That’s a significant date, as Tom Holland explains at UnHerd:
Last week, on 5 August, the Prime Minister of India laid a foundation stone and helped bury a distinctive period in global history. Narendra Modi had travelled to Ayodhya, a city long identified by Hindus with one of their most beloved gods. Lord Rama — avatar of Vishnu and hero of the Sanskrit epic, the Ramayana — was said to have ruled within its walls as the very model of those who uphold truth and justice. Like Camelot, the court of Rama glimmers tantalisingly in the imaginings of those who fall beneath its spell: the reminder of a vanished golden age, the hope that it might come again.

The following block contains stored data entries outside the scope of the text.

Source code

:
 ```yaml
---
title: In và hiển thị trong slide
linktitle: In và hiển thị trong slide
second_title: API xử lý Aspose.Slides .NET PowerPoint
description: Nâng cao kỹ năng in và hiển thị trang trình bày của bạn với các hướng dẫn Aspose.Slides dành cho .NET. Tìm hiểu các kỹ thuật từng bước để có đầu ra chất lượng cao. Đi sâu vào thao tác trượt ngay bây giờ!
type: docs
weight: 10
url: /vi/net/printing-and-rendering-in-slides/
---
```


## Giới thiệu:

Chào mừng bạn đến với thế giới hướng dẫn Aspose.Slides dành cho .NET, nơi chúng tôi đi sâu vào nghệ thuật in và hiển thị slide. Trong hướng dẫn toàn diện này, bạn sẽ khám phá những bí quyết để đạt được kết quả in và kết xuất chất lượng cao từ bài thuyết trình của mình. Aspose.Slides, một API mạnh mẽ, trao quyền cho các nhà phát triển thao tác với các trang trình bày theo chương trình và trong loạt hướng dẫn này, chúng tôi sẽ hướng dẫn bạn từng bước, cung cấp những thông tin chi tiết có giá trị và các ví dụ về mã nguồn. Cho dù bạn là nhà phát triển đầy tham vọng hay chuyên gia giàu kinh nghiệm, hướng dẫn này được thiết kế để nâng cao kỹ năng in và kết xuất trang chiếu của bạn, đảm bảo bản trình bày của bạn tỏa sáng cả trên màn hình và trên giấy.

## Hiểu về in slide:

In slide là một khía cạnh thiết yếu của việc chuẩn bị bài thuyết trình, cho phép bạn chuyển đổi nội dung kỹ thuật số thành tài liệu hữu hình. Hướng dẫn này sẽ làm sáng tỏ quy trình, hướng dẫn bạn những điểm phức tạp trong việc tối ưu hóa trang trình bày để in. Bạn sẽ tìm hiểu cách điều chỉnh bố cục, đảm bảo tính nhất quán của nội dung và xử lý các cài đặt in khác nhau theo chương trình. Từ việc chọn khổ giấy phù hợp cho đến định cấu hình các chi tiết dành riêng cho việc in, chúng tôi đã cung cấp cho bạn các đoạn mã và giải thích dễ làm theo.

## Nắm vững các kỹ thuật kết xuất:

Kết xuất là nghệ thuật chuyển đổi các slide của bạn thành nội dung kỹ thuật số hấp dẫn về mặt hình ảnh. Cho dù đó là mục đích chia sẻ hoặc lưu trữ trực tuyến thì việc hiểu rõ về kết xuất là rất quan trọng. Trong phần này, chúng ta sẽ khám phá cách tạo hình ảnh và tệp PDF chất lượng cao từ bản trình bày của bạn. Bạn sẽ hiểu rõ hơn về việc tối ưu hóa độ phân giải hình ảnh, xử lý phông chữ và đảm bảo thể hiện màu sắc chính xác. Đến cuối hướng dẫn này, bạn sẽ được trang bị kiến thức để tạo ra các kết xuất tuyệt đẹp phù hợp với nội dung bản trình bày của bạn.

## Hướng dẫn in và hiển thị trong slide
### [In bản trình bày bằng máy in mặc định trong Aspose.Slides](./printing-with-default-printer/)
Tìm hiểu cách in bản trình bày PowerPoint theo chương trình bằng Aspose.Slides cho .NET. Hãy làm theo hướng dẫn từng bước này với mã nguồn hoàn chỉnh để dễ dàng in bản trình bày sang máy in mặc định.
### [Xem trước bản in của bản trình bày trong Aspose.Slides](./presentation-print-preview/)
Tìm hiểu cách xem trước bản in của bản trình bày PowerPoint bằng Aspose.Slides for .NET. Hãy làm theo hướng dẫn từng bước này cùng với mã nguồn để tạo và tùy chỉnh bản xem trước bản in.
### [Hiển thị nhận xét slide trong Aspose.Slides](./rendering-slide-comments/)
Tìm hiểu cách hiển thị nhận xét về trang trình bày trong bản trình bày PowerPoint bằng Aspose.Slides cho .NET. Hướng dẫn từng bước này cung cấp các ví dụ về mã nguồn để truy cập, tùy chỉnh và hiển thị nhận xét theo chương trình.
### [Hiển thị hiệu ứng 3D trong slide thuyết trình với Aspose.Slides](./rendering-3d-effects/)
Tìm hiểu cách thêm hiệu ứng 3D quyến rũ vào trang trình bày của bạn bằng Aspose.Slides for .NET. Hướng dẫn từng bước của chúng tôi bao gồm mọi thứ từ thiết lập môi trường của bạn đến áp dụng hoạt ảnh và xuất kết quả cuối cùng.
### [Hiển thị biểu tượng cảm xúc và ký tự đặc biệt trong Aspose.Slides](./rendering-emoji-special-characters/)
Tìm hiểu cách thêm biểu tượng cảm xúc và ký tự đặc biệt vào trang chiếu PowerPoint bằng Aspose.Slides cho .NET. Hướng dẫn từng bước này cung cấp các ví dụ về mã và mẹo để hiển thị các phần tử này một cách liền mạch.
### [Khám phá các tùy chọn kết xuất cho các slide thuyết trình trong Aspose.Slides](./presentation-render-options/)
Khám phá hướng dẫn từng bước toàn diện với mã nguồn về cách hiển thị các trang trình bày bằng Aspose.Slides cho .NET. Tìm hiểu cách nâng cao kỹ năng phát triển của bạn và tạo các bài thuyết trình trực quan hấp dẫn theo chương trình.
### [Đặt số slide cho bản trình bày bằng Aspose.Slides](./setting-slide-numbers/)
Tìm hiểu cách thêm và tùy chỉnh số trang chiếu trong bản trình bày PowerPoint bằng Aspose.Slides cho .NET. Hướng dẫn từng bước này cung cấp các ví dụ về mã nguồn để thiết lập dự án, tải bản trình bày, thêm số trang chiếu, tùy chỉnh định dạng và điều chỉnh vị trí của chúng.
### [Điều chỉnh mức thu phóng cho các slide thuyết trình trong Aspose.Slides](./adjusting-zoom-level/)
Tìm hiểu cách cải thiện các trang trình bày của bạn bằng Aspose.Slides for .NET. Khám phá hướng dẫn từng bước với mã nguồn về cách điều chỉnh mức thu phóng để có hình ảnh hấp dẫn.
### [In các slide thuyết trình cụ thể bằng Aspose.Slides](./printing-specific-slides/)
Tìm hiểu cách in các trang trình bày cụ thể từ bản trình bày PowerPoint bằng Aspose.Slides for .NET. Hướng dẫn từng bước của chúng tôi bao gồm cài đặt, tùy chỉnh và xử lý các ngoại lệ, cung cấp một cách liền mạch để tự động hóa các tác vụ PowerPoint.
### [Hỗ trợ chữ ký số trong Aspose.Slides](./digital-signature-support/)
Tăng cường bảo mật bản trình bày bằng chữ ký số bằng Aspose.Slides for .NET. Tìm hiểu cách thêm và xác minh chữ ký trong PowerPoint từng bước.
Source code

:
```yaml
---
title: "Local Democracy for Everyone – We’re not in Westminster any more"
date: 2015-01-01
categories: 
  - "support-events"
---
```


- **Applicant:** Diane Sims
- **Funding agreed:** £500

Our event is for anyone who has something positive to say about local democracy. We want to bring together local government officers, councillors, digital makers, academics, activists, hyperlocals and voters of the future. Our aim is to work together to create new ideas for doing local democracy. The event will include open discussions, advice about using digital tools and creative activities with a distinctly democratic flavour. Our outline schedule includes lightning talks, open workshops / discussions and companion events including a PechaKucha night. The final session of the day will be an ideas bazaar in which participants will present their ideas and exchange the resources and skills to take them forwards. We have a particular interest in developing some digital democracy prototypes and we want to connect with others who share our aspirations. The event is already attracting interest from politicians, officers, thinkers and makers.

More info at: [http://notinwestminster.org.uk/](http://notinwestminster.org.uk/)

In recent decades, the mingled regret and yearning that the memory of Rama’s capital can inspire among Hindus had come to be focused on one particular location in the modern city of Ayodhya: the Ram Janmabhoomi, the “birthplace of Rama”. At the moment, nothing serves to mark the sacred spot. But soon enough that will change. A great complex of buildings will rise. As Modi, officially declaring the process of construction begun, put it: “A great temple will now be built for our Lord Rama.”
A fortnight earlier, the President of Turkey had celebrated a similar reconsecration. In 1453, when the Christian capital of Constantinople fell to the Ottomans, its most stupefying building, the great cathedral of Hagia Sophia, had been converted into a mosque, and duly served for almost half a millennium as a monument to the triumph of Islam over a defeated and superceded order. Then, in 1935, a decade and more after the collapse of the Ottoman Empire and its replacement within its heartlands by a Turkish republic, the mosque of Ayasofya was turned into a museum. So, for decades, it remained. Then, this summer, the museum once again became a mosque. On 24 July, Hagia Sophia opened for Friday prayers. “It is breaking away from its chains of captivity,” President Erdogan declared rhapsodically. “It was the greatest dream of our youth. It was the yearning of our people and it has been accomplished.”
The synchronicity between Modi’s trip to Ayodhya and Erdogan’s to Hagia Sophia is striking, and only flimsily obscured by the fact that the Prime Minister of India is trampling the legacy of an Islamic empire much as the President of Turkey has trampled the legacy of a Christian one. In the early sixteenth century, shortly after the Moghul conquest of the lands that once, so Hindus believed, had constituted the Ram Rajya, the “realm of Rama”, a mosque was built in Ayodhya. By the twentieth century, large numbers of Hindus had come to believe that this same mosque, the Babri Masjid, stood directly on the site of the Ram Janmabhoomi. In the 1980s, the BJP — the party to which Modi belongs — began a campaign to demolish it. In 1992 a mob duly tore it down. Communal riots exploded. Thousands died.
Last November, even as the site was formally granted to Hindus, the Supreme Court of India condemned the demolition of the mosque as a crime. But a crime by whose standards? Not, it would seem, by Modi’s. Just as Erdogan justified the conversion of Hagia Sophia to a mosque by “right of conquest”, so the Prime Minister of India, hailing the opportunity to build a temple on the site where the Babri Masjid had stood, invoked the ancient traditions of his country. It was, he declared, “a unique gift from law-abiding India to truth, non-violence, faith and sacrifice.” History as well as justice stood on his side.